To, że te elementy występują, jest jasne. Pytanie ile kosztuje ich wymiana i jak często padają. Z doświadczenia wiem, że jak producent wstawia bardzo popularną turbosprężarkę to później można nową kupić za 2500. A jak wstawi egzotyka to 4000+.
W wypadku 159 za 18-22 tys. zł trzeba szukać po prostu egzemplarzy z udokumentowanymi tymi wszystkimi naprawami (rozrząd, klapy, EGR, DPF, sprzęgło, zawieszenie, itd.) i wtedy jest szansa na tańszą eksploatację. Takie auta się pojawiają na rynku i trzeba po prostu ograniczyć się w poszukiwaniach do takich aut. One są znacznie mniej problematyczne.
Inna sprawa jest taka, że żeby utrzymać 159 w dobrej kondycji mechanicznej to dobre parę tysięcy w roku trzeba wydać (mówię o średnim łącznym koszcie razem z przeglądami, oponami, hamulcami i naprawami). Można oczywiście używać auta po Polsku i jeździć aż zaczną odpadać koła, wtedy wychodzi trochę mniej PLN.
Jak ktoś chce czegoś tańszego to albo trzeba szukać mniejszego samochodu, albo marki, która jest tańsza w eksploatacji (mówię o częściach eksploatacyjnych: wahacze, hamulce, opony itd).
Ostatnio edytowane przez jahu ; 22-07-2016 o 09:18
te pare tysi rocznie to trochę Cię poniósł flow, chyba że liczysz na przestrzeni 5 lat w momencie kiedy zepsuje się i wymiany wymaga WSZYSTKOale tak czy siak tanio nie jest.
Niezwykłość Alfy Romeo polega na tym... że czasem jeździ...
Komplet opon zimowych i letnich to 4000 zł. Hamulce 2000 zł. Wahacze dolne po tysiąc.

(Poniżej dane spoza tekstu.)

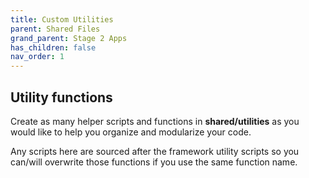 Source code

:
 ```yaml
---
title: Custom Utilities
parent: Shared Files
grand_parent: Stage 2 Apps
has_children: false
nav_order: 1
---
```


## Utility functions

Create as many helper scripts and functions in **shared/utilities** as 
you would like to help you organize and modularize your code.

Any scripts here are sourced after the framework utility scripts
so you can/will overwrite those functions if you use the same
function name.
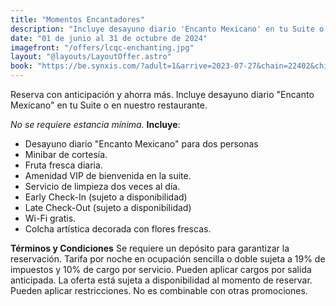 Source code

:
 ```yaml
---
title: "Momentos Encantadores"
description: "Incluye desayuno diario 'Encanto Mexicano' en tu Suite o en nuestro restaurante."
date: "01 de junio al 31 de octubre de 2024"
imagefront: "/offers/lcqc-enchanting.jpg"
layout: "@layouts/LayoutOffer.astro"
book: "https://be.synxis.com/?adult=1&arrive=2023-07-27&chain=22402&child=0&currency=USD&depart=2023-07-28&hotel=78821&level=hotel&locale=es-ES&rooms=1&src=24C"
---
```

<div class="grid gap-4">
<p class="">Reserva con anticipación y ahorra más. Incluye desayuno diario "Encanto Mexicano" en tu Suite o en nuestro restaurante.
</p>
<i>No se requiere estancia mínima.</i>
<b>Incluye</b>:
<ul class="list-disc ml-4">
  <li>Desayuno diario "Encanto Mexicano" para dos personas</li>
  <li>Minibar de cortesía.</li>
  <li>Fruta fresca diaria.</li>
  <li>Amenidad VIP de bienvenida en la suite.</li>
  <li>Servicio de limpieza dos veces al día.</li>
  <li>Early Check-In (sujeto a disponibilidad)</li>
  <li>Late Check-Out (sujeto a disponibilidad)</li>
  <li>Wi-Fi gratis.</li>
  <li>Colcha artística decorada con flores frescas.</li>
</ul>
<b>Términos y Condiciones</b>
Se requiere un depósito para garantizar la reservación. Tarifa por noche en ocupación sencilla o doble sujeta a 19% de impuestos y 10% de cargo por servicio. Pueden aplicar cargos por salida anticipada. La oferta está sujeta a disponibilidad al momento de reservar. Pueden aplicar restricciones. No es combinable con otras promociones.
</div>

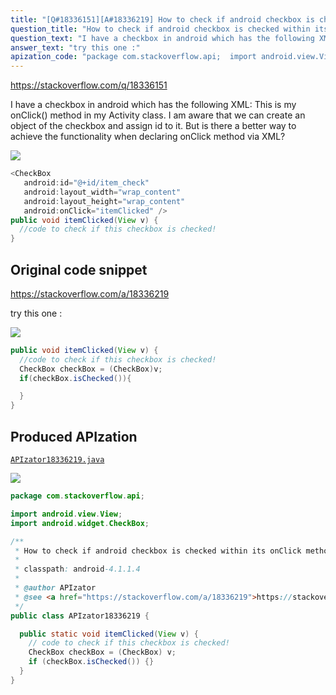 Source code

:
 ```yaml
---
title: "[Q#18336151][A#18336219] How to check if android checkbox is checked within its onClick method (declared in XML)?"
question_title: "How to check if android checkbox is checked within its onClick method (declared in XML)?"
question_text: "I have a checkbox in android which has the following XML: This is my onClick() method in my Activity class. I am aware that we can create an object of the checkbox and assign id to it. But is there a better way to achieve the functionality when declaring onClick method via XML?"
answer_text: "try this one :"
apization_code: "package com.stackoverflow.api;  import android.view.View; import android.widget.CheckBox;  /**  * How to check if android checkbox is checked within its onClick method (declared in XML)?  *  * classpath: android-4.1.1.4  *  * @author APIzator  * @see <a href=\"https://stackoverflow.com/a/18336219\">https://stackoverflow.com/a/18336219</a>  */ public class APIzator18336219 {    public static void itemClicked(View v) {     // code to check if this checkbox is checked!     CheckBox checkBox = (CheckBox) v;     if (checkBox.isChecked()) {}   } }"
---
```


https://stackoverflow.com/q/18336151

I have a checkbox in android which has the following XML:
This is my onClick() method in my Activity class.
I am aware that we can create an object of the checkbox and assign id to it. But is there a better way to achieve the functionality when declaring onClick method via XML?


<div class="code-logo"><img src="/stackoverflow.png" /></div>

```java
<CheckBox
   android:id="@+id/item_check"
   android:layout_width="wrap_content"
   android:layout_height="wrap_content"
   android:onClick="itemClicked" />
public void itemClicked(View v) {
  //code to check if this checkbox is checked!
}
```


## Original code snippet

https://stackoverflow.com/a/18336219

try this one :

<div class="code-logo"><img src="/stackoverflow.png" /></div>

```java
public void itemClicked(View v) {
  //code to check if this checkbox is checked!
  CheckBox checkBox = (CheckBox)v;
  if(checkBox.isChecked()){

  }
}
```

## Produced APIzation

[`APIzator18336219.java`](https://github.com/pasqualesalza/apization-temp/raw/main/data/search/APIzator18336219.java)

<div class="code-logo"><img src="/apizator.png" /></div>

```java
package com.stackoverflow.api;

import android.view.View;
import android.widget.CheckBox;

/**
 * How to check if android checkbox is checked within its onClick method (declared in XML)?
 *
 * classpath: android-4.1.1.4
 *
 * @author APIzator
 * @see <a href="https://stackoverflow.com/a/18336219">https://stackoverflow.com/a/18336219</a>
 */
public class APIzator18336219 {

  public static void itemClicked(View v) {
    // code to check if this checkbox is checked!
    CheckBox checkBox = (CheckBox) v;
    if (checkBox.isChecked()) {}
  }
}

```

Widzę jakie mam faktury i widzę co się sypie typowego w autach z przebiegiem 250+ kkm. A o takich autach tutaj piszemy.
Powyżej tylko przykładowe koszty, ale jeszcze nie pisałem o sprzęgle za 2500, skrzyni za drugie tyle, wtryskach czy turbinie.
Ostatnio edytowane przez jahu ; 22-07-2016 o 09:57
Niezwykłość Alfy Romeo polega na tym... że czasem jeździ...
1750 zaplacilem za same fanty;
Tarcze nawiercane zimmerman przod
Tyl zwykle brembo
Kolcki galferd sport przod
Ebc green tyl plus plyn. Do tego plyn ate.
Dolicz robocizne juz nie pamietam ale wychodzi ponad 2k. Oczywiscie przy malym zacisku i tańszych komponentach mysle ze wyjdzie kolo tych 1500zl.